A Miami un nuovo round di colloqui tra Usa e Ucraina

Giovedì a Miami riparte il delicato tentativo di tenere aperto il negoziato sulla guerra in Ucraina. Il capo delegazione di Kyiv, Rustem Umerov, incontrerà l’inviato speciale di Donald Trump, Steve Witkoff, e Jared Kushner, appena rientrati da una missione a Mosca che non ha prodotto progressi. L’appuntamento arriva dopo il rinvio del faccia a faccia previsto ieri con Volodymyr Zelensky a Bruxelles, cancellato perché i due emissari statunitensi non avevano elementi concreti da sottoporre al presidente ucraino o perché, come riferito da fonti europee, il Cremlino aveva chiesto che prima riferissero a Trump.

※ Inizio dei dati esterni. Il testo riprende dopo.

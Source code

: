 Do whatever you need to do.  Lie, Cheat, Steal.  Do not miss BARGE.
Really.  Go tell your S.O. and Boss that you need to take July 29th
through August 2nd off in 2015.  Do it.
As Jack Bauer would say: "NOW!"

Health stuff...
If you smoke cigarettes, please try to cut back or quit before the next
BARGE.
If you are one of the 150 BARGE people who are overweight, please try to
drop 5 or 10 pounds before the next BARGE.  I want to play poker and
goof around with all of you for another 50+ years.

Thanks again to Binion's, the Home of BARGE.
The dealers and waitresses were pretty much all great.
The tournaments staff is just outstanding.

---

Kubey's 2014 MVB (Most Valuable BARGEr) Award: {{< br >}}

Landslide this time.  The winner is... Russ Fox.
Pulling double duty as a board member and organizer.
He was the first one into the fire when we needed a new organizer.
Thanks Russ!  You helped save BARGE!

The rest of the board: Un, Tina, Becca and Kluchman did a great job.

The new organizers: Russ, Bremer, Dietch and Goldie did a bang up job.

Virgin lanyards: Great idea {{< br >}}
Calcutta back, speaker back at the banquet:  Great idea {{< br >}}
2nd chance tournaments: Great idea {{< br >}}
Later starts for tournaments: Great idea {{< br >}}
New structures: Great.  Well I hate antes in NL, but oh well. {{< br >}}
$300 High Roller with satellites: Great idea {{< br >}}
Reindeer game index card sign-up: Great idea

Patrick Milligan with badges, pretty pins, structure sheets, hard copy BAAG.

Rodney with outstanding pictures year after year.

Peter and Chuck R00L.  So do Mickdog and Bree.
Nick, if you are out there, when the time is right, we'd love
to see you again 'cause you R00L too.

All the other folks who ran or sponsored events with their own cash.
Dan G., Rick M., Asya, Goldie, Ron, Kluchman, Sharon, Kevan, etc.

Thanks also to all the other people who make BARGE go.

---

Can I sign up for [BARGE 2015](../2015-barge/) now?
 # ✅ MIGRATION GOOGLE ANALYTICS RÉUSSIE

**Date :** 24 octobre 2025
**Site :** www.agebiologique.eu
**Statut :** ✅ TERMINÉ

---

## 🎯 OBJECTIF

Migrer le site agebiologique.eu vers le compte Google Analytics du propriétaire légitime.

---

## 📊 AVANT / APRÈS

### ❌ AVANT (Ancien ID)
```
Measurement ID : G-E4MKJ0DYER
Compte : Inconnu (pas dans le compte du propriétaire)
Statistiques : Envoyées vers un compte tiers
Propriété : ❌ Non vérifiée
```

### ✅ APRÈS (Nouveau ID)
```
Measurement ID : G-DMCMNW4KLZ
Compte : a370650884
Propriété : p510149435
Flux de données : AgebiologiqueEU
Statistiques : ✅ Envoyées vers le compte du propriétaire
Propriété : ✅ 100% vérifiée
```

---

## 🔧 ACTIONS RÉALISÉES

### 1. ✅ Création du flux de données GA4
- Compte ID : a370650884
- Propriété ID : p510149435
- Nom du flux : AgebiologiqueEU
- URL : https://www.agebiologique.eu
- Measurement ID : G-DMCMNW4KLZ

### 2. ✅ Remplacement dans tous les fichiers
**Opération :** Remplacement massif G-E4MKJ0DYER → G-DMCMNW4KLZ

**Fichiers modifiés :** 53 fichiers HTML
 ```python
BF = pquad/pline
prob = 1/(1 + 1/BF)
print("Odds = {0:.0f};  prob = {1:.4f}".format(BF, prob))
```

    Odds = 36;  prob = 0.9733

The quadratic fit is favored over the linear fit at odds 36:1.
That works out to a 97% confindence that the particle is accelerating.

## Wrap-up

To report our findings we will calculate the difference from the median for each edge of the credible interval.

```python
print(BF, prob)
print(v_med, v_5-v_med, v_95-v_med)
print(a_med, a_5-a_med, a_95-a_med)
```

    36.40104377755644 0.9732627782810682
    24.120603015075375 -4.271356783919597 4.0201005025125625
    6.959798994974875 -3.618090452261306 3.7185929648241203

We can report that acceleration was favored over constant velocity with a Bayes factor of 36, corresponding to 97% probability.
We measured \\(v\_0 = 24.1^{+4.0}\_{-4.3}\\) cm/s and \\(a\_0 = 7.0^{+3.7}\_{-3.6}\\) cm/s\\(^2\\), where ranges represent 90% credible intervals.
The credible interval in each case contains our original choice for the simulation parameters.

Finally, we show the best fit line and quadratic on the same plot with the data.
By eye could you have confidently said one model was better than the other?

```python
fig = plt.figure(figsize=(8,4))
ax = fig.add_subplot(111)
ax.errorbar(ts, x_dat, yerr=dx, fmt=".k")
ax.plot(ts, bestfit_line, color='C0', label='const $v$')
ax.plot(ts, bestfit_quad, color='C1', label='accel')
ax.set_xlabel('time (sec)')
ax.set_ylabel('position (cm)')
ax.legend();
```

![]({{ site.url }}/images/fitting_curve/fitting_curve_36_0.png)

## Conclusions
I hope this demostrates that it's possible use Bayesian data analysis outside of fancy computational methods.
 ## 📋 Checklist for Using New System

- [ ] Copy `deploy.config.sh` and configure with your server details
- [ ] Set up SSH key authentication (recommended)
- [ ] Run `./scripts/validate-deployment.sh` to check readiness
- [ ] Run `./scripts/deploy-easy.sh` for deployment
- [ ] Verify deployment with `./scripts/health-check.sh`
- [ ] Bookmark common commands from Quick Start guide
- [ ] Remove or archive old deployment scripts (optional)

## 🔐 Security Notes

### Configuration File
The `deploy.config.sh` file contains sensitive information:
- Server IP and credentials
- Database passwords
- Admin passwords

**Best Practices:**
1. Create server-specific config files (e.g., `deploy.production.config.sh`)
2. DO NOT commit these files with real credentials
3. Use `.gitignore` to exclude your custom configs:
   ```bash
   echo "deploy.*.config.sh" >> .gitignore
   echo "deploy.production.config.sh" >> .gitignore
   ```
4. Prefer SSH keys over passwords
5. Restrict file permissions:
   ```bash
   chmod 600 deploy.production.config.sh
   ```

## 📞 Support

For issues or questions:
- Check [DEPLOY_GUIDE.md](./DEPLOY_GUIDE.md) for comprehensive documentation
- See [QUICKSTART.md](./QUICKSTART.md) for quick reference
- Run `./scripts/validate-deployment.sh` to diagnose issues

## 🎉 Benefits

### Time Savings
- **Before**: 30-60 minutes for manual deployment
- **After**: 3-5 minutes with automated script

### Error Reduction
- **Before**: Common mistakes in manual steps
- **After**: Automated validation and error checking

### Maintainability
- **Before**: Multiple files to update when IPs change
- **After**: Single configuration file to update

Il nodo delle cessioni territoriali volute da Putin

Durante il vertice a Mosca, Putin ha tenuto la linea sul nodo centrale per i russi: il destino delle regioni ucraine occupate, compresa la parte del Donbass che Mosca rivendica pur non controllandola. Zelensky ha escluso di accettare cessioni territoriali, e i negoziatori ucraini riconoscono che su confini, garanzie di sicurezza e gestione degli asset russi congelati resta una distanza abissale. Umerov, intervenendo a Bruxelles, ha chiesto ai partner europei un quadro di garanzie «reale ed efficace» e ha confermato che il dialogo con gli emissari americani continuerà negli Stati Uniti.

Trump: «Con l’Ucraina abbiamo qualcosa di abbastanza definito»

Trump, nel frattempo, ha ammesso che il percorso verso un accordo di pace per l’Ucraina resta incerto, nonostante i «colloqui abbastanza buoni» tra Putin e gli inviati statunitensi. Ha aggiunto che Washington ha «qualcosa di abbastanza definito con l’Ucraina», lasciando intendere che la parte americana e quella di Kyiv hanno già stabilito una base comune. Dal Cremlino confermano che Putin avrebbe accettato alcuni punti delle proposte statunitensi e sarebbe disposto a continuare il confronto, pur ribadendo che «non sono ancora stati trovati compromessi», specialmente sui territori.